A stop-limit order also activates at the stop price but converts to a limit order rather than a market order. This prevents the gap-fill slippage risk but introduces the risk that the order does not fill at all if the price moves through your limit without filling. In a fast decline, a stop-limit sell order may simply never execute — leaving you holding a position long past your intended exit.
Conclusion
Choosing the right order type on every trade is not a minor technical detail — it directly affects the price you pay, the certainty of your execution, and the management of your risk. For most retail investors in liquid markets, limit orders are the safer default choice in most situations.

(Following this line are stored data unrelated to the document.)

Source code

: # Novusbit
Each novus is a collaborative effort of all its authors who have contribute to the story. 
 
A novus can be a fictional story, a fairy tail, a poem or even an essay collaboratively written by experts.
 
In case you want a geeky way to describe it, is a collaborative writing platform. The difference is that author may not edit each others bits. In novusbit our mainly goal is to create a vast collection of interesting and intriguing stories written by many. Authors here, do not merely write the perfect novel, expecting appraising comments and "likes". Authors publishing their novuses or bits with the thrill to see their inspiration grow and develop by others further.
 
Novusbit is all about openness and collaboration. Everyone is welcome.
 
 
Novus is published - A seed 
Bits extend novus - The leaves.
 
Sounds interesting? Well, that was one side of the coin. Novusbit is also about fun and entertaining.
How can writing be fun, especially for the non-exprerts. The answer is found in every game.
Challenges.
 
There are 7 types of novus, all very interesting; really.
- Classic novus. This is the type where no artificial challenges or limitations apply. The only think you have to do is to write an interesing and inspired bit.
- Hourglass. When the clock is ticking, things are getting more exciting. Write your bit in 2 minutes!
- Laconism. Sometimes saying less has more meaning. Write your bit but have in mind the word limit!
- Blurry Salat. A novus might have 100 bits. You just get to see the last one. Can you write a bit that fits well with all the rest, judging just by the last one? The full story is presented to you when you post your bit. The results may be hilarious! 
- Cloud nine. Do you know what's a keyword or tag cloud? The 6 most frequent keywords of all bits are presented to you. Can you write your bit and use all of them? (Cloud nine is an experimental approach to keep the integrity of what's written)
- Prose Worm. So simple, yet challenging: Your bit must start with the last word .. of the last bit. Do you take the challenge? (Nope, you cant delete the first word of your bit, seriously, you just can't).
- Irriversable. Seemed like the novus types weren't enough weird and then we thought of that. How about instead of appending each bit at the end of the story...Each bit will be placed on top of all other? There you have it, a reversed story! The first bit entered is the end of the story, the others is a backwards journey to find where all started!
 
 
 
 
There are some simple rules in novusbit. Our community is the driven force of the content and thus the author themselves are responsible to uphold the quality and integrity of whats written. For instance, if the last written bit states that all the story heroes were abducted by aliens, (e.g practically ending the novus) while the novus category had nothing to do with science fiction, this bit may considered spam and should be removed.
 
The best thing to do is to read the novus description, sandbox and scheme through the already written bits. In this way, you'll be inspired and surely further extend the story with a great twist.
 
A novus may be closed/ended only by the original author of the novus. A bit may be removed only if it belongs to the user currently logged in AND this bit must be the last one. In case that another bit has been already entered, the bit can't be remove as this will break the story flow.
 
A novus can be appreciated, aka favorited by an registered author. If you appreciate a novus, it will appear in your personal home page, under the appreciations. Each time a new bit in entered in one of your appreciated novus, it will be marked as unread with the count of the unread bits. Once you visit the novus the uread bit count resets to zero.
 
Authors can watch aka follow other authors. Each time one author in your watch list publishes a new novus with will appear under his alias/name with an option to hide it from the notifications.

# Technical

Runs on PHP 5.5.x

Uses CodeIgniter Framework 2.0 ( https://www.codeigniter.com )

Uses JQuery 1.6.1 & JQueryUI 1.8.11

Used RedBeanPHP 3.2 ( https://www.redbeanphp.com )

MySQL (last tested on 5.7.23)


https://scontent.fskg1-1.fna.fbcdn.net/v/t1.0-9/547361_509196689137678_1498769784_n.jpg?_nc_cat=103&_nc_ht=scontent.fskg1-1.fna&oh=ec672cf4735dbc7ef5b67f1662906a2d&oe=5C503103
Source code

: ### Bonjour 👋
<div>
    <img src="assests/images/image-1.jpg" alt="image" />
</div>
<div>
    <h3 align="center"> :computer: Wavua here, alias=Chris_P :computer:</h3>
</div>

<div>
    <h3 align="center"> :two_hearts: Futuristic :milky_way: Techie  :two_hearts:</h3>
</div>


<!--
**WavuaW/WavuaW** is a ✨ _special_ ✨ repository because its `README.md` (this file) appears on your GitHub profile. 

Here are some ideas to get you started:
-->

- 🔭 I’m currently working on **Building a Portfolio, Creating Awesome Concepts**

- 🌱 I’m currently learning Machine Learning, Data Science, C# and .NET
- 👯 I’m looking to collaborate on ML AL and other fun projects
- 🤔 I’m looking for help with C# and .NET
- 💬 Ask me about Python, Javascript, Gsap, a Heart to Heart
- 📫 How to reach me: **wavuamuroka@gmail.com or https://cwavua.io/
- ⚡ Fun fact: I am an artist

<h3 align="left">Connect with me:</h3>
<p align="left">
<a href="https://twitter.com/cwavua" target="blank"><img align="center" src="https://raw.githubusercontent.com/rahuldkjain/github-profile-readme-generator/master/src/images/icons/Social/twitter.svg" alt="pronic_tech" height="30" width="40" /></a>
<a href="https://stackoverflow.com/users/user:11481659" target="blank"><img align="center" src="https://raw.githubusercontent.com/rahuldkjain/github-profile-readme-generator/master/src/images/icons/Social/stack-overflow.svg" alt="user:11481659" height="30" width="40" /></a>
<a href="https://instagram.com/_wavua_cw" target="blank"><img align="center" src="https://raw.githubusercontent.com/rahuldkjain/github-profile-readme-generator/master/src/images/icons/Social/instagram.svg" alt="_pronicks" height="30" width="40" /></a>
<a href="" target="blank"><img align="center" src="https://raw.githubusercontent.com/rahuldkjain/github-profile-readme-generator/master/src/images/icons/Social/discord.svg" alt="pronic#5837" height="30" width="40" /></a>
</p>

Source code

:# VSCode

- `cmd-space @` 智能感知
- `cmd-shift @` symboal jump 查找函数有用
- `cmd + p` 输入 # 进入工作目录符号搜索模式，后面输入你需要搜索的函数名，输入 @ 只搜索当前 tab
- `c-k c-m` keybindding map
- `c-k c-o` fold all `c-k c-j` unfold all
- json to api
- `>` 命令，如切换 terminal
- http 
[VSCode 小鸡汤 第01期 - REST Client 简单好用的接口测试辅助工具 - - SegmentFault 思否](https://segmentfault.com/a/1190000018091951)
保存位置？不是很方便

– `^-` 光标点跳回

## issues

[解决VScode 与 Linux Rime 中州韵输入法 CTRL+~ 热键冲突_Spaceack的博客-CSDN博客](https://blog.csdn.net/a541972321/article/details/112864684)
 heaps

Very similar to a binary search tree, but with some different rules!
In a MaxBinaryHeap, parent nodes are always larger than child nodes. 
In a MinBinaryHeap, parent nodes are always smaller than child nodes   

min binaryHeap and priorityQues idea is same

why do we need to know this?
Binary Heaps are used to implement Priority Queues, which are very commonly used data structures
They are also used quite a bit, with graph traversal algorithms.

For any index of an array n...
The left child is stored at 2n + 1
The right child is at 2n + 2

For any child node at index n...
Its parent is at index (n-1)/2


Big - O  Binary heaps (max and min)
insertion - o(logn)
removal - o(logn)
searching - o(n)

They prevent the slippage and unexpected fill prices that market orders can generate, at the cost of occasionally missing a trade when your limit is not reached — a trade-off that usually favours the disciplined investor.
Order Types Across Different Markets
The availability and behaviour of order types varies between the TSX, NYSE/NASDAQ, and NSE/BSE. In Canadian markets, limit and market orders are the standard types available to retail investors through most discount brokerages. In U.S. markets, the full range of order types — market, limit, stop, stop-limit, trailing stop, bracket orders, and more — is widely available even to retail accounts.
In Indian markets through SEBI-registered brokers, the standard order types are market (MKT), limit (LMT), stop-loss (SL), and stop-loss market (SL-M). Indian markets also have circuit limits that automatically halt trading when prices move beyond defined bands — a feature that can cause market orders to behave unexpectedly if the circuit is triggered shortly after order placement. Retail investors in Indian markets should be particularly diligent about using limit orders rather than market orders given the intraday circuit limit framework.
Practical Recommendations for New Investors
For investors just beginning to place live orders, starting with limit orders in all situations is the safest approach. The small risk of occasionally missing a trade because your limit was not reached is far preferable to the certain risk of unpredictable fill prices from market orders in thin or volatile conditions.
As you gain experience with how your specific securities trade — how tight their spreads are, how quickly they move during market hours, how they behave around earnings and news releases — you can make increasingly sophisticated decisions about when market orders are appropriate and when limit orders are non-negotiable. Until then, the limit order is your default tool: it gives you price certainty, protects against slippage, and forces you to make a deliberate decision about the price at which an opportunity makes sense — rather than simply accepting whatever the market happens to offer in the moment.